Legislation Could Alter the Digital Journey

As fast as the technology landscape is changing, so is the legal landscape. As we speak, Congressional committees are debating the American Privacy Rights Act (APRA) of 2024, a far-reaching piece of legislation with the potential to impact digital marketing significantly. The act intends to protect individuals’ rights to their personal information by giving them greater control over how that data is sold or shared, even allowing them to correct or delete it. It’s been described as akin to Europe’s General Data Protection Regulation (GDPR), and if passed it could preempt the current, complex web of state data privacy laws.

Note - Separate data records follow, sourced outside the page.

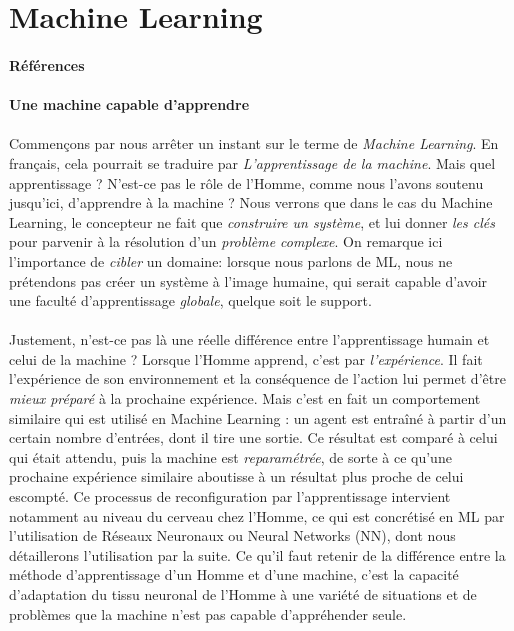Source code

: \section{Machine Learning}
\paragraph{Références} \cite{AlphaGo0} \cite{AlphaGo1} \cite{AlphaGo2} \cite{Heuristics0} \cite{Internet3}
\cite{Internet4} \cite{Internet5} \cite{Internet6} \cite{Internet7} \cite{MachineLearning0} \cite{University0}

\paragraph{Une machine capable d'apprendre}

\paragraph{} Commençons par nous arrêter un instant sur le terme de \emph{Machine Learning}. En français,
cela pourrait se traduire par \emph{L'apprentissage de la machine}. Mais quel apprentissage ? N'est-ce pas
le rôle de l'Homme, comme nous l'avons soutenu jusqu'ici, d'apprendre à la machine ? Nous verrons que dans
le cas du Machine Learning, le concepteur ne fait que \emph{construire un système}, et lui donner
\emph{les clés} pour parvenir à la résolution d'un \emph{problème complexe}. On remarque ici l'importance
de \emph{cibler} un domaine: lorsque nous parlons de ML, nous ne prétendons pas créer un système à l'image
humaine, qui serait capable d'avoir une faculté d'apprentissage \emph{globale}, quelque soit le support. 

\paragraph{} Justement, n'est-ce pas là une réelle différence entre l'apprentissage humain et celui de la machine ?
Lorsque l'Homme apprend, c'est par \emph{l'expérience}. Il fait l'expérience de son environnement et la
conséquence de l'action lui permet d'être \emph{mieux préparé} à la prochaine expérience. Mais c'est en fait un
comportement similaire qui est utilisé en Machine Learning : un agent est entraîné à partir d'un certain nombre
d'entrées, dont il tire une sortie. Ce résultat est comparé à celui qui était attendu, puis la machine est
\emph{reparamétrée}, de sorte à ce qu'une prochaine expérience similaire aboutisse à un résultat plus proche 
de celui escompté. Ce processus de reconfiguration par l'apprentissage intervient notamment au niveau du cerveau
chez l'Homme, ce qui est concrétisé en ML par l'utilisation de Réseaux Neuronaux ou Neural Networks (NN), dont
nous détaillerons l'utilisation par la suite. Ce qu'il faut retenir de la différence entre la méthode d'apprentissage
d'un Homme et d'une machine, c'est la capacité d'adaptation du tissu neuronal de l'Homme à une variété de situations
et de problèmes que la machine n'est pas capable d'appréhender seule.

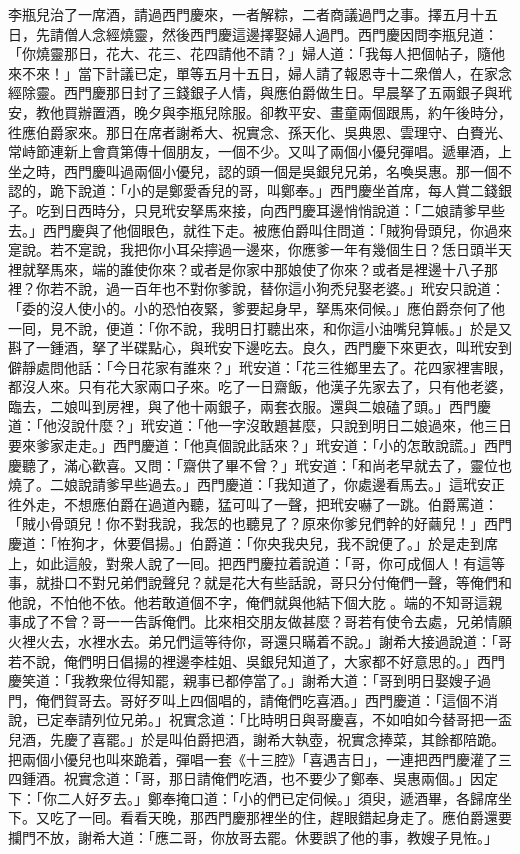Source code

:李瓶兒治了一席酒，請過西門慶來，一者解粽，二者商議過門之事。擇五月十五日，先請僧人念經燒靈，然後西門慶這邊擇娶婦人過門。西門慶因問李瓶兒道：「你燒靈那日，花大、花三、花四請他不請？」{}婦人道：「我每人把個帖子，隨他來不來！」當下計議已定，單等五月十五日，婦人請了報恩寺十二衆僧人，在家念經除靈。西門慶那日封了三錢銀子人情，與應伯爵做生日。早晨拏了五兩銀子與玳安，教他買辦置酒，晚夕與李瓶兒除服。卻教平安、畫童兩個跟馬，約午後時分，徃應伯爵家來。那日在席者謝希大、祝實念、孫天化、吳典恩、雲理守、白賚光、常峙節連新上會賁第傳十個朋友，一個不少。{}又叫了兩個小優兒彈唱。遞畢酒，上坐之時，西門慶叫過兩個小優兒，認的頭一個是吳銀兒兄弟，名喚吳惠。那一個不認的，{}跪下說道：「小的是鄭愛香兒的哥，叫鄭奉。」西門慶坐首席，每人賞二錢銀子。吃到日西時分，只見玳安拏馬來接，向西門慶耳邊悄悄說道：「二娘請爹早些去。」西門慶與了他個眼色，就徃下走。{}被應伯爵叫住問道：「賊狗骨頭兒，你過來寔說。若不寔說，我把你小耳朵擰過一邊來，你應爹一年有幾個生日？恁日頭半天裡就拏馬來，端的誰使你來？或者是你家中那娘使了你來？或者是裡邊十八子那裡？你若不說，過一百年也不對你爹說，替你這小狗禿兒娶老婆。」玳安只說道：「委的沒人使小的。小的恐怕夜緊，爹要起身早，拏馬來伺候。」應伯爵奈何了他一囘，見不說，便道：「你不說，我明日打聽出來，和你這小油嘴兒算帳。」於是又斟了一鍾酒，拏了半碟點心，與玳安下邊吃去。良久，西門慶下來更衣，叫玳安到僻靜處問他話：「今日花家有誰來？」{}玳安道：「花三徃鄉里去了。花四家裡害眼，都沒人來。只有花大家兩口子來。吃了一日齋飯，他漢子先家去了，只有他老婆，臨去，二娘叫到房裡，與了他十兩銀子，兩套衣服。還與二娘磕了頭。」西門慶道：「他沒說什麼？」玳安道：「他一字沒敢題甚麼，只說到明日二娘過來，他三日要來爹家走走。」西門慶道：「他真個說此話來？」{}玳安道：「小的怎敢說謊。」西門慶聽了，滿心歡喜。又問：「齋供了畢不曾？」玳安道：「和尚老早就去了，靈位也燒了。二娘說請爹早些過去。」西門慶道：「我知道了，你處邊看馬去。」這玳安正徃外走，不想應伯爵在過道內聽，猛可叫了一聲，把玳安嚇了一跳。伯爵罵道：「賊小骨頭兒！你不對我說，我怎的也聽見了？原來你爹兒們幹的好繭兒！」西門慶道：「恠狗才，休要倡揚。」伯爵道：「你央我央兒，我不說便了。」於是走到席上，如此這般，對衆人說了一囘。把西門慶拉着說道：「哥，你可成個人！有這等事，就掛口不對兄弟們說聲兒？就是花大有些話說，哥只分付俺們一聲，等俺們和他說，不怕他不依。他若敢道個不字，俺們就與他結下個大肐𦞂。端的不知哥這親事成了不曾？哥一一告訴俺們。比來相交朋友做甚麼？哥若有使令去處，兄弟情願火裡火去，水裡水去。弟兄們這等待你，哥還只瞞着不說。」{}謝希大接過說道：「哥若不說，俺們明日倡揚的裡邊李桂姐、吳銀兒知道了，大家都不好意思的。」西門慶笑道：「我教衆位得知罷，親事已都停當了。」謝希大道：「哥到明日娶嫂子過門，俺們賀哥去。哥好歹叫上四個唱的，請俺們吃喜酒。」西門慶道：「這個不消說，已定奉請列位兄弟。」祝實念道：「比時明日與哥慶喜，不如咱如今替哥把一盃兒酒，先慶了喜罷。」{}於是叫伯爵把酒，謝希大執壺，祝實念捧菜，其餘都陪跪。把兩個小優兒也叫來跪着，彈唱一套《十三腔》「喜遇吉日」，一連把西門慶灌了三四鍾酒。祝實念道：「哥，那日請俺們吃酒，也不要少了鄭奉、吳惠兩個。」因定下：「你二人好歹去。」鄭奉掩口道：「小的們已定伺候。」須臾，遞酒畢，各歸席坐下。又吃了一囘。看看天晚，那西門慶那裡坐的住，趕眼錯起身走了。應伯爵還要攔門不放，謝希大道：「應二哥，你放哥去罷。休要誤了他的事，教嫂子見恠。」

Today, every action your B2B buyer takes online adds to their digital footprint. And that footprint yields invaluable intelligence about their needs and preferences, based on factors like the content they consume and the keywords they use to reach that content, for example. Successful marketers use those insights to develop and execute highly targeted and often personalized marketing campaigns, leveraging the specific channels a buyer uses along the way to a purchase decision. That’s been one major benefit of the digital transformation: the ability to use digital tools to gather, track, analyze, and draw insights from a wealth of data gleaned from buyers’ online behavior, with the goal of moving them to make a purchase.

If the APRA goes into effect, gathering the intelligence you need to target and personalize marketing experiences at scale—all while respecting the buyer’s privacy—will become trickier. We’ve already seen that play our in states with strict data privacy laws. As your B2B buyer’s journey evolves, it’s going to be tougher to keep track of it, adapt to it, and make your company visible and relevant throughout it.

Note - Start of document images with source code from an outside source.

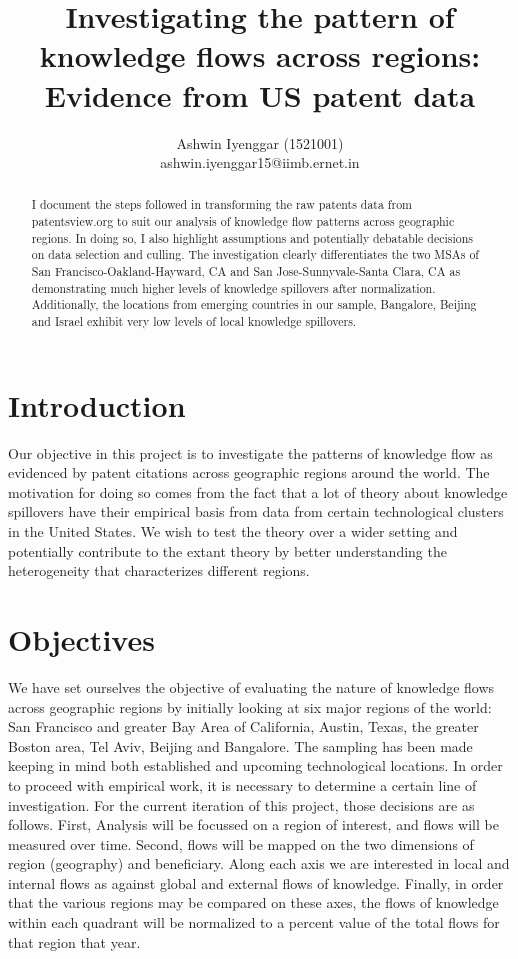 \documentclass[12pt]{article}
\begin{document}
\title{Investigating the pattern of knowledge flows across regions:\\  Evidence from US patent data}
\author{Ashwin Iyenggar  (1521001) \\ ashwin.iyenggar15@iimb.ernet.in} 


\maketitle
\thispagestyle{empty}

\begin{abstract}
I document the steps followed in transforming the raw patents data from patentsview.org to suit our analysis of knowledge flow patterns across geographic regions. In doing so, I also highlight assumptions and potentially debatable decisions on data selection and culling. The investigation clearly differentiates the two MSAs of San Francisco-Oakland-Hayward, CA and San Jose-Sunnyvale-Santa Clara, CA as demonstrating much higher levels of knowledge spillovers after normalization. Additionally, the locations from emerging countries in our sample, Bangalore, Beijing and Israel exhibit very low levels of local knowledge spillovers.
\end{abstract}

\section{Introduction}\label{S:Introduction}
Our objective in this project is to investigate the patterns of knowledge flow as evidenced by patent citations across geographic regions around the world. The motivation for doing so comes from the fact that a lot of theory about knowledge spillovers have their empirical basis from data from certain technological clusters in the United States. We wish to test the theory over a wider setting and potentially contribute to the extant theory by better understanding the heterogeneity that characterizes different regions. 

\section{Objectives}
We have set ourselves the objective of evaluating the nature of knowledge flows across geographic regions by initially looking at six major regions of the world: San Francisco and greater Bay Area of California, Austin, Texas, the greater Boston area, Tel Aviv, Beijing and Bangalore. The sampling has been made keeping in mind both established and upcoming technological locations. In order to proceed with empirical work, it is necessary to determine a certain line of investigation. For the current iteration of this project, those decisions are as follows.  First, Analysis will be focussed on a region of interest, and flows will be measured over time. Second, flows will be mapped on the two dimensions of region (geography) and beneficiary. Along each axis we are interested in local and internal flows as against global and external flows of knowledge. Finally, in order that the various regions may be compared on these axes, the flows of knowledge within each quadrant will be normalized to a percent value of the total flows for that region that year.
\end{document}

What’s the Takeaway for B2B Companies?

As your B2B buyer’s journey keeps changing—and your ability to track and analyze it keeps evolving—you need to work smarter to optimize your marketing efforts and maximize your ROI. Here are a few good starting points.

  • Aim for consistency and cohesiveness. Given that your B2B buyer’s experience will include multiple touchpoints across various channels—sometimes over a period of years—it’s critical to present consistent messaging through an integrated approach that spans marketing and sales. Regardless of the route they take, what your buyers see online and what they experience when they speak with your team needs to match up 100%. The experience should be cohesive and seamless, from awareness through contract signing.
  • Stay authentic. Some companies are using AI to fast-track their content development for efficiency’s sake. But the highest performing content offers a unique point-of-view through an original voice. You won’t move buyers to act by simply asking ChatGPT for fodder and editing it into a generic blog. Marketri recently rolled out a video campaign for a professional services client, showcasing the expertise of their highly qualified engineers in a way that was much more powerful than a vanilla blog. Jointly-authored articles and collaborative campaigns with partners can also boost credibility and authenticity.
  • Accept that it’s gray. Just because your B2B buyer CAN do all their research online doesn’t mean they WILL. Some are skeptical about online content, even if it comes from a reputable vendor. They might look to a trusted peer for a referral or ask to talk with a sales rep earlier in their journey than you’d expect in this digital age. Be prepared to meet them where they are.
  • Choose a marketing partner that’s staying ahead of the curve. Digital marketing is nuanced, complex, and changing at breakneck speed. Your strategic marketing partner should be keeping up with emerging technologies like generative AI, voice-enabled search, generative search platforms like Google’s Search Generative Experience, and augmented reality. And they should be staying current on how search engine algorithms are evolving, so they can keep your business visible and ranking well.